§ **What to produce**: Find the line with "- https://github.com/MyDearGreatTeacher/AI4high" in the entries below. Repeat it, every following line, and the line with "#### 其他有用套件(packages)", exactly and with nothing added.
Working data Start Marker
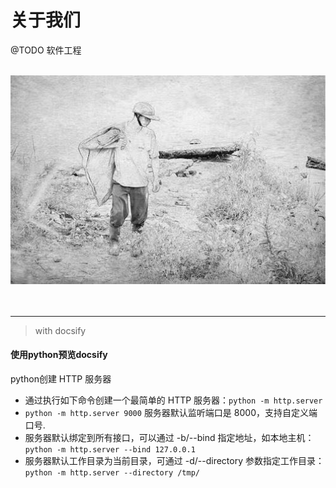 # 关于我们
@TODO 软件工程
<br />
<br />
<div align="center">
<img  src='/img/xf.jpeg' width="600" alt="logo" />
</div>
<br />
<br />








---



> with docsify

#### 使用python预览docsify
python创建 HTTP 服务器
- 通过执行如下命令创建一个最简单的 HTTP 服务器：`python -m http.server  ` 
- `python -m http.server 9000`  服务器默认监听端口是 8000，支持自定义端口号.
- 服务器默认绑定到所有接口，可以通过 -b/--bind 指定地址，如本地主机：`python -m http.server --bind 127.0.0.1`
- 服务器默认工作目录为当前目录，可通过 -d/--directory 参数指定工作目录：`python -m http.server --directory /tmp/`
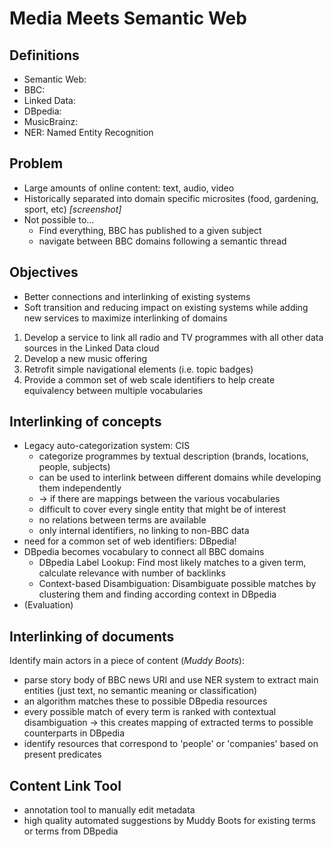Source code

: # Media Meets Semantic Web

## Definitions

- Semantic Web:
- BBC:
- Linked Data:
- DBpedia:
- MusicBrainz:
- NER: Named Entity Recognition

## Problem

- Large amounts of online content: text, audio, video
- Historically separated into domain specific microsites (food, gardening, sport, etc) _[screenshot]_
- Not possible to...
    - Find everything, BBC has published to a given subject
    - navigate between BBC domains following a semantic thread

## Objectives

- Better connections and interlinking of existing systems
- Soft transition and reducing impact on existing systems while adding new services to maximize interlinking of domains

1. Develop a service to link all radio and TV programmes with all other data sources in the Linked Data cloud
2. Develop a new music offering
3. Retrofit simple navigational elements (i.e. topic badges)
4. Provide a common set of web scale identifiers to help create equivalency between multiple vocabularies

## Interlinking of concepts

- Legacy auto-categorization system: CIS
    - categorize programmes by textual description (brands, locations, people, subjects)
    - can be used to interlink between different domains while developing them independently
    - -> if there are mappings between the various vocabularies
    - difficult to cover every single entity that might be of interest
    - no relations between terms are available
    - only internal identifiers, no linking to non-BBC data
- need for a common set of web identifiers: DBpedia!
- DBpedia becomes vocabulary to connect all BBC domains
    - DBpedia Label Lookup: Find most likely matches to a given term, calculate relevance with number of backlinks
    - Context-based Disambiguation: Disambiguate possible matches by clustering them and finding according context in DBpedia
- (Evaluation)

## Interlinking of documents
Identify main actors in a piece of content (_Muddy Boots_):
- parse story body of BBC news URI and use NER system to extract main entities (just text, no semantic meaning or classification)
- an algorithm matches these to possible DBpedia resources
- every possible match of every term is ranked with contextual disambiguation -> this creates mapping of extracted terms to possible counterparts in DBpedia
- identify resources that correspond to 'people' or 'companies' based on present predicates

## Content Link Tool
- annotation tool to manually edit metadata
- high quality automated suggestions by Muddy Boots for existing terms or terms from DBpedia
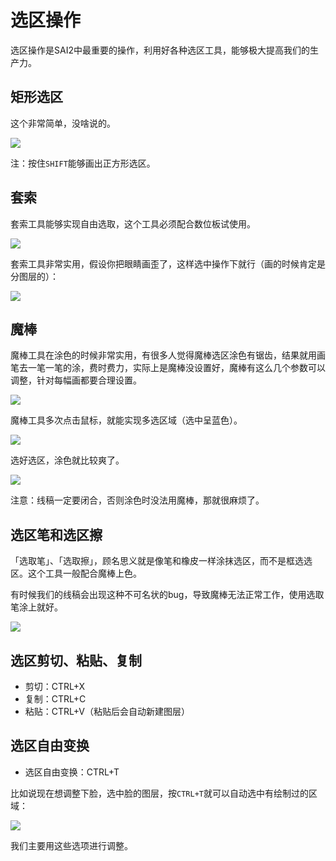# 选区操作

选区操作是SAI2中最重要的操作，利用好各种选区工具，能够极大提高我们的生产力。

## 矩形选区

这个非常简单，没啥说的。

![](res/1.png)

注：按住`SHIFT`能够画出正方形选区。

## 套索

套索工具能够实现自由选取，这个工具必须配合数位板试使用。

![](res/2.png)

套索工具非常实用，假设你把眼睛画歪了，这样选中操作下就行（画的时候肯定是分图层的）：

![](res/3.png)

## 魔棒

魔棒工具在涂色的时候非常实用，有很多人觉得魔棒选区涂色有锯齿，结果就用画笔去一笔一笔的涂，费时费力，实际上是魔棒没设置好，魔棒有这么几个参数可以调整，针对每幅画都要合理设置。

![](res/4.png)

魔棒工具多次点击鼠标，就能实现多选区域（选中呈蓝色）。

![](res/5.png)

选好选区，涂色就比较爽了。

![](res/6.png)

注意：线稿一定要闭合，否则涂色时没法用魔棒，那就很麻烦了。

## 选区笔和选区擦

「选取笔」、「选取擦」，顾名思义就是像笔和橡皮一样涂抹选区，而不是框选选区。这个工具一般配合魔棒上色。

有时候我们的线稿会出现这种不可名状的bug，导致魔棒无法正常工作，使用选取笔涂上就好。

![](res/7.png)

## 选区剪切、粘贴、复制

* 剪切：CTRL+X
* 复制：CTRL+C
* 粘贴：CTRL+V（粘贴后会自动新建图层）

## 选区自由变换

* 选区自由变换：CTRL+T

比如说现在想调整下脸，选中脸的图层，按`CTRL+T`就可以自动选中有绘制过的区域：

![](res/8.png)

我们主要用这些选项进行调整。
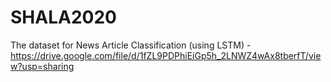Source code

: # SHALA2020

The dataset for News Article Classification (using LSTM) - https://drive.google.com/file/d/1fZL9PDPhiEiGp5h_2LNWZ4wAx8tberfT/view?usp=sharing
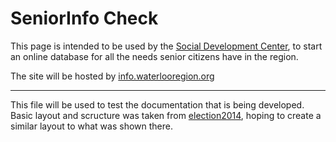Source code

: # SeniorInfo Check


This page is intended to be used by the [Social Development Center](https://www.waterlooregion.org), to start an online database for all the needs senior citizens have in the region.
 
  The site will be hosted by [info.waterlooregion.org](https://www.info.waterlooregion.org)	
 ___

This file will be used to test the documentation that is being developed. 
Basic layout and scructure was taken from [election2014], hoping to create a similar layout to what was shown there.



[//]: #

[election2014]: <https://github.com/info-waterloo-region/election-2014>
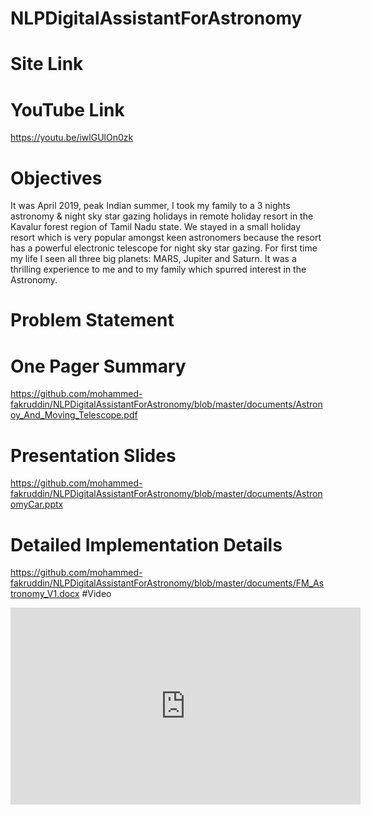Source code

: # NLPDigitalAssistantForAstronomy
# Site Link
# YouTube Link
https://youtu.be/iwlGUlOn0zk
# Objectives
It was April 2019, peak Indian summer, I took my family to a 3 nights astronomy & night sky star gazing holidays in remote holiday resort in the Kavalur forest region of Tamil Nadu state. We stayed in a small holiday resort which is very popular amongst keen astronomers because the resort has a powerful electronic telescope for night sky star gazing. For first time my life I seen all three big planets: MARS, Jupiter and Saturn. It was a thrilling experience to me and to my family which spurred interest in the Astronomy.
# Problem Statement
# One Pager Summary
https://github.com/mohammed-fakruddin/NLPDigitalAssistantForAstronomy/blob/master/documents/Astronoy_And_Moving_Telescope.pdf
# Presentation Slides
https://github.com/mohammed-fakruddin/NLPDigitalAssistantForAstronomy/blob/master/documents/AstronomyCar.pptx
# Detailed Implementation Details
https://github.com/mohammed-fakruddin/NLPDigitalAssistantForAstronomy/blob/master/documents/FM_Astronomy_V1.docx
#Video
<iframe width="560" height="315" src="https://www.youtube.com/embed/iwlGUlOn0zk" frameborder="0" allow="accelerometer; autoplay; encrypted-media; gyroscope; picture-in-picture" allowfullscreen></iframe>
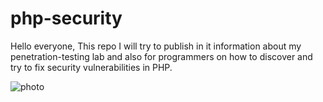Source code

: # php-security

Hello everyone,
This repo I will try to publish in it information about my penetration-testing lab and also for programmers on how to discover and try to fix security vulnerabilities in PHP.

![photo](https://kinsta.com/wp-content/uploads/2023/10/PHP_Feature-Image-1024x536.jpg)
Working data End Marker
Working data Start Marker
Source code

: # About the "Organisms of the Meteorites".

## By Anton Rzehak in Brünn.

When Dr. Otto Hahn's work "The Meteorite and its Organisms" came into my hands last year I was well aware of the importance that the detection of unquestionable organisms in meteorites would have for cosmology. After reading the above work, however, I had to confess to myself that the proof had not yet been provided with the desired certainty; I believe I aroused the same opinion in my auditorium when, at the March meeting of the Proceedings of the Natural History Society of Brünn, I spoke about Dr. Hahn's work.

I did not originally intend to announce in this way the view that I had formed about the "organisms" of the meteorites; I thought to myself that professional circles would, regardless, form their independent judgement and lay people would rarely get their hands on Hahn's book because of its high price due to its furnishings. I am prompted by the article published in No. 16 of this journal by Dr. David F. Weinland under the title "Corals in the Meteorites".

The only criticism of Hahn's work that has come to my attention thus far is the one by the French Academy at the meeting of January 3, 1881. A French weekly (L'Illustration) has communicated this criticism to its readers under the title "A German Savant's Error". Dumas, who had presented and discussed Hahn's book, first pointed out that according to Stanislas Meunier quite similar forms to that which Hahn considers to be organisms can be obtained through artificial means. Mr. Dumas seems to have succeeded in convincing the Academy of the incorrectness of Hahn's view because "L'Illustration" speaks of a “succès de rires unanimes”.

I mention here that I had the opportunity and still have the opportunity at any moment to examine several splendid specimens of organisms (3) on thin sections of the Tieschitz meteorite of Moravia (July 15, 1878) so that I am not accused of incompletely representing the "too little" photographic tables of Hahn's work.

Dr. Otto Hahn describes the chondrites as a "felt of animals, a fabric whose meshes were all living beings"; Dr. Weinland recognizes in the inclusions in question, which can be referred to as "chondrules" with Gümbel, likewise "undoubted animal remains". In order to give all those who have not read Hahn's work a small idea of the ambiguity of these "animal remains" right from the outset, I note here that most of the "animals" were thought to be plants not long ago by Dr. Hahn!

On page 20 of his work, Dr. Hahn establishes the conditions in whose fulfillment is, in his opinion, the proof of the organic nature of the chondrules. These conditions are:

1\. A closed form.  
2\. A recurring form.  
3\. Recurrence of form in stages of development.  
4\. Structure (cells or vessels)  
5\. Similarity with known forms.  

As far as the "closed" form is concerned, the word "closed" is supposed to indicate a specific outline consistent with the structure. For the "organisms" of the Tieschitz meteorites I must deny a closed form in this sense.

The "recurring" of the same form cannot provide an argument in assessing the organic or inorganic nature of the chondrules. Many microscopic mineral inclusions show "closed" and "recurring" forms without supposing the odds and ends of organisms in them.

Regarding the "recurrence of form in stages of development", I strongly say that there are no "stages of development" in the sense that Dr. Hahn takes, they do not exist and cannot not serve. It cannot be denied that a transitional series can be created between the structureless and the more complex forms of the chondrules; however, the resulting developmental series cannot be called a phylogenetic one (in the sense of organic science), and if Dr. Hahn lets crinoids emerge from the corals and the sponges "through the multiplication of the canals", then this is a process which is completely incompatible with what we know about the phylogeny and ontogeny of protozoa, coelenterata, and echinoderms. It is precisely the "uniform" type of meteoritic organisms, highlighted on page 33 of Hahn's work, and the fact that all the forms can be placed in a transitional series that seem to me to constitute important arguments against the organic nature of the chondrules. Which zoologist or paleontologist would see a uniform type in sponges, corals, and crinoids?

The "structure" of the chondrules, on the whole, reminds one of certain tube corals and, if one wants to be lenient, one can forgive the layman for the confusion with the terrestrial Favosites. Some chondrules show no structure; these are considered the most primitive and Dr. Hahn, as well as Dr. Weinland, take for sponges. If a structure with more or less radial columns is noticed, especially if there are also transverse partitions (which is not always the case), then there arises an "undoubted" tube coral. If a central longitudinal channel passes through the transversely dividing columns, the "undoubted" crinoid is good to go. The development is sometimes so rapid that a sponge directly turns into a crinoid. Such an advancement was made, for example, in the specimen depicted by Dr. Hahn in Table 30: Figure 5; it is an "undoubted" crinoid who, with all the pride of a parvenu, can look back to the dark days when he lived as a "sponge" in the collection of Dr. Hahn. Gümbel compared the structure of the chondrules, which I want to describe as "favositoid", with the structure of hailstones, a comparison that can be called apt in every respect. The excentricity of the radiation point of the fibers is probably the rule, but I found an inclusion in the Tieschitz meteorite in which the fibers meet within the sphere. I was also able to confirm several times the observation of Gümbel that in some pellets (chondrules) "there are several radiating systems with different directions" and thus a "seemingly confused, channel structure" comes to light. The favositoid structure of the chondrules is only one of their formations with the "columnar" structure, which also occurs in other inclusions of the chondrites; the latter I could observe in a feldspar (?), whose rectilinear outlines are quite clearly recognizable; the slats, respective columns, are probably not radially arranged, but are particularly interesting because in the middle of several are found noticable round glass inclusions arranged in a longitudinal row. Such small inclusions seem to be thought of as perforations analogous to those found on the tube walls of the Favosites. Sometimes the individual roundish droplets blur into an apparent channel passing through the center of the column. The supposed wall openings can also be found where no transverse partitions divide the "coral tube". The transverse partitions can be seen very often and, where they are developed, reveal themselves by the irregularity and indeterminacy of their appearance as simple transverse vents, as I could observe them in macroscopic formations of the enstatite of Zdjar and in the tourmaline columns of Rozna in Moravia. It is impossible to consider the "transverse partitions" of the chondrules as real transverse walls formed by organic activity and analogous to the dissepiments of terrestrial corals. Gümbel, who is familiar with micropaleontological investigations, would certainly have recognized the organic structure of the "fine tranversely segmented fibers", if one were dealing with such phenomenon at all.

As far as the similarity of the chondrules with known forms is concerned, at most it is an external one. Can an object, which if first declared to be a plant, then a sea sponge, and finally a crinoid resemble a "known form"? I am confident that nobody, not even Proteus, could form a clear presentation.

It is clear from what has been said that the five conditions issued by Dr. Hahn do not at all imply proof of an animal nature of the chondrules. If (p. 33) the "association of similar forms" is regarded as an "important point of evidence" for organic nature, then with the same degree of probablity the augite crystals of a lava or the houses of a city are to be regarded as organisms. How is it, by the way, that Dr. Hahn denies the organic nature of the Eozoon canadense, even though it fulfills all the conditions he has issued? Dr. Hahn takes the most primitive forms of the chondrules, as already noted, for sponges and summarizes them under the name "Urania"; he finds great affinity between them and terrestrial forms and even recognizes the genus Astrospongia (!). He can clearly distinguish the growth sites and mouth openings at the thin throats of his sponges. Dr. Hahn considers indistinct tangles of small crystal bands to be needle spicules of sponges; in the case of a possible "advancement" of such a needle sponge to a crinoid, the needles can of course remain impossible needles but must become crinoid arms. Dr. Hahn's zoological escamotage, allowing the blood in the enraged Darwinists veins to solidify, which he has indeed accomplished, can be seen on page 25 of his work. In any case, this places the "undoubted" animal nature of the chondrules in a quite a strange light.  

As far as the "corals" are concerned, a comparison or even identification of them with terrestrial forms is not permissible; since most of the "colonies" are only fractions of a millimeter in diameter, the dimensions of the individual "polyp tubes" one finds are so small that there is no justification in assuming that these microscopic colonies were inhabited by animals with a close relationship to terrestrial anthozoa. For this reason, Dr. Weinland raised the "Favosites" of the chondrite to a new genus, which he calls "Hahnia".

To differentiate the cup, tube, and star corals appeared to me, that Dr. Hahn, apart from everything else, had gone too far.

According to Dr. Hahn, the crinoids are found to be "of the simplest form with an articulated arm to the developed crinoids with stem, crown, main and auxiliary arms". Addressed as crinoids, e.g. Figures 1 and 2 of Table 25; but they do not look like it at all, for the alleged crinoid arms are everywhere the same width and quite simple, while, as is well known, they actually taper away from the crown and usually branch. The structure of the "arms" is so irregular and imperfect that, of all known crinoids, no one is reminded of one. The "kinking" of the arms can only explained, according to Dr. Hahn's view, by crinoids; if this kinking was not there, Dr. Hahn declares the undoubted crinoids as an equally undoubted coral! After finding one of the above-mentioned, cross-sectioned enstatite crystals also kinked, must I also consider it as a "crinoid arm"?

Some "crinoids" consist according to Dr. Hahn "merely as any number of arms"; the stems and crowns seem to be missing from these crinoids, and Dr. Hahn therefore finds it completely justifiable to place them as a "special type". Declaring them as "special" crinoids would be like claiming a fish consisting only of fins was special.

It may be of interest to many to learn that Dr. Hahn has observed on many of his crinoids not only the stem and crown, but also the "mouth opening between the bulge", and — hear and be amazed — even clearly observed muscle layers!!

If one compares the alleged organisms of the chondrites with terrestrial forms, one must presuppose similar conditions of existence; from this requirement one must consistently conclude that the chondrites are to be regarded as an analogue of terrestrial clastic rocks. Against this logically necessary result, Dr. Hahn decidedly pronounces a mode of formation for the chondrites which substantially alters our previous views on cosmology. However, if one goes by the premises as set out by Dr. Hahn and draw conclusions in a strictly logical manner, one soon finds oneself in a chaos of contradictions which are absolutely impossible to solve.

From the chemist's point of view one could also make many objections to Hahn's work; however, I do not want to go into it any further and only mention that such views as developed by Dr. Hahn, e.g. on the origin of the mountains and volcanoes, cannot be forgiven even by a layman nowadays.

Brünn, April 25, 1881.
Working data End Marker
Working data Start Marker
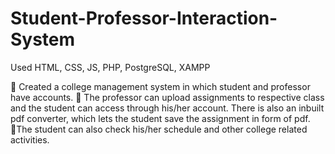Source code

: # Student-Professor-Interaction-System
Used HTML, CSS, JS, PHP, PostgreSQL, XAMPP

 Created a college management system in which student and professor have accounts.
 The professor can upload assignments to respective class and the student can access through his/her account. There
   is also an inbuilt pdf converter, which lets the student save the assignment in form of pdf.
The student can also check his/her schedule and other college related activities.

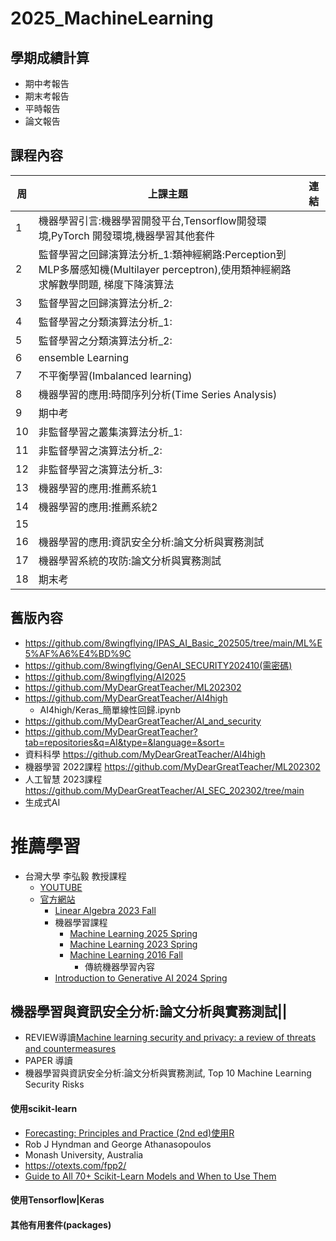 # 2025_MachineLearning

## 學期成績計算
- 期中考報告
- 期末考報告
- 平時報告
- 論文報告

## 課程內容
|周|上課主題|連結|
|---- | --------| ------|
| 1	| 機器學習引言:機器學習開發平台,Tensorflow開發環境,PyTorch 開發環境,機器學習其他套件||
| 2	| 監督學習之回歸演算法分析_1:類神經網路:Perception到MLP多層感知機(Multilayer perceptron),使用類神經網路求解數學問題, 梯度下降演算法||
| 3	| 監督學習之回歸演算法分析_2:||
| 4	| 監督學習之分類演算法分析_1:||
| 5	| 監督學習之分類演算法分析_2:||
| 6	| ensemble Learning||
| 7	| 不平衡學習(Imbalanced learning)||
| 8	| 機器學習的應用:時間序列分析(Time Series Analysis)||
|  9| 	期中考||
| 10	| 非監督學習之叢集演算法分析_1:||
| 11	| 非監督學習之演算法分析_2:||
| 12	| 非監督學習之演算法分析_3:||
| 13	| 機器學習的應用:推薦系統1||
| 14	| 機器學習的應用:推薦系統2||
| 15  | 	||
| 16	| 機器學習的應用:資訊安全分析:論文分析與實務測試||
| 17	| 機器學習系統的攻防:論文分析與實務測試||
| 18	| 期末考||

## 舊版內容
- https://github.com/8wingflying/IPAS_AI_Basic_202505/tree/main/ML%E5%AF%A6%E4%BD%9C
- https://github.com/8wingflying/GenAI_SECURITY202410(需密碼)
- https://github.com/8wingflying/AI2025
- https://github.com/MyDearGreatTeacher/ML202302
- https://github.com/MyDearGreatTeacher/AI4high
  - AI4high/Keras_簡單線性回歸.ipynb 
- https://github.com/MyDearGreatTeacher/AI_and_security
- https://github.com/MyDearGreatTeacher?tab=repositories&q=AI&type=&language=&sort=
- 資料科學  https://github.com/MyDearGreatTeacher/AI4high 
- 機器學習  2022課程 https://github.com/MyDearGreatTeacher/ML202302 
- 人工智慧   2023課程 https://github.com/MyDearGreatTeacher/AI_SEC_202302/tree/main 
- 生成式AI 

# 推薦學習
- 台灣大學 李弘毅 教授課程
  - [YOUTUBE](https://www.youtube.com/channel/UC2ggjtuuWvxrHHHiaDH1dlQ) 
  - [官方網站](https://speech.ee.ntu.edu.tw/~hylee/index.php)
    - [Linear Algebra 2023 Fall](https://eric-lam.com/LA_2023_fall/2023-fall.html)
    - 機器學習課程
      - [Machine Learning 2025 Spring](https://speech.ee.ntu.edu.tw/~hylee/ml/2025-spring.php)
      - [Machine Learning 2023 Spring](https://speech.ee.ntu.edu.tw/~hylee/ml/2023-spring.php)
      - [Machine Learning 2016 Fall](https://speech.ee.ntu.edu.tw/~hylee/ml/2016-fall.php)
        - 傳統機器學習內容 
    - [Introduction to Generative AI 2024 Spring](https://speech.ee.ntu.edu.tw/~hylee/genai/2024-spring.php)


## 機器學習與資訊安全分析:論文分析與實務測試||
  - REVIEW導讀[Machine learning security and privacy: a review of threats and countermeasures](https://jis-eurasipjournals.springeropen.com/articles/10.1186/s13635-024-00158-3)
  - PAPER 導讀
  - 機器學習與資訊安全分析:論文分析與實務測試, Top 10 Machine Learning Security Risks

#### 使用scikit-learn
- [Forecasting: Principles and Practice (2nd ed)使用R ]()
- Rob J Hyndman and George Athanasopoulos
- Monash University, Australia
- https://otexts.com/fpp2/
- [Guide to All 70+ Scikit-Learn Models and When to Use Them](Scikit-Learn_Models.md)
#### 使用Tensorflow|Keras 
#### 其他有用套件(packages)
Working data End Marker
§ **Response to this task**:
- https://github.com/MyDearGreatTeacher/AI4high
  - AI4high/Keras_簡單線性回歸.ipynb 
- https://github.com/MyDearGreatTeacher/AI_and_security
- https://github.com/MyDearGreatTeacher?tab=repositories&q=AI&type=&language=&sort=
- 資料科學  https://github.com/MyDearGreatTeacher/AI4high 
- 機器學習  2022課程 https://github.com/MyDearGreatTeacher/ML202302 
- 人工智慧   2023課程 https://github.com/MyDearGreatTeacher/AI_SEC_202302/tree/main 
- 生成式AI 

# 推薦學習
- 台灣大學 李弘毅 教授課程
  - [YOUTUBE](https://www.youtube.com/channel/UC2ggjtuuWvxrHHHiaDH1dlQ) 
  - [官方網站](https://speech.ee.ntu.edu.tw/~hylee/index.php)
    - [Linear Algebra 2023 Fall](https://eric-lam.com/LA_2023_fall/2023-fall.html)
    - 機器學習課程
      - [Machine Learning 2025 Spring](https://speech.ee.ntu.edu.tw/~hylee/ml/2025-spring.php)
      - [Machine Learning 2023 Spring](https://speech.ee.ntu.edu.tw/~hylee/ml/2023-spring.php)
      - [Machine Learning 2016 Fall](https://speech.ee.ntu.edu.tw/~hylee/ml/2016-fall.php)
        - 傳統機器學習內容 
    - [Introduction to Generative AI 2024 Spring](https://speech.ee.ntu.edu.tw/~hylee/genai/2024-spring.php)


## 機器學習與資訊安全分析:論文分析與實務測試||
  - REVIEW導讀[Machine learning security and privacy: a review of threats and countermeasures](https://jis-eurasipjournals.springeropen.com/articles/10.1186/s13635-024-00158-3)
  - PAPER 導讀
  - 機器學習與資訊安全分析:論文分析與實務測試, Top 10 Machine Learning Security Risks

#### 使用scikit-learn
- [Forecasting: Principles and Practice (2nd ed)使用R ]()
- Rob J Hyndman and George Athanasopoulos
- Monash University, Australia
- https://otexts.com/fpp2/
- [Guide to All 70+ Scikit-Learn Models and When to Use Them](Scikit-Learn_Models.md)
#### 使用Tensorflow|Keras 
#### 其他有用套件(packages)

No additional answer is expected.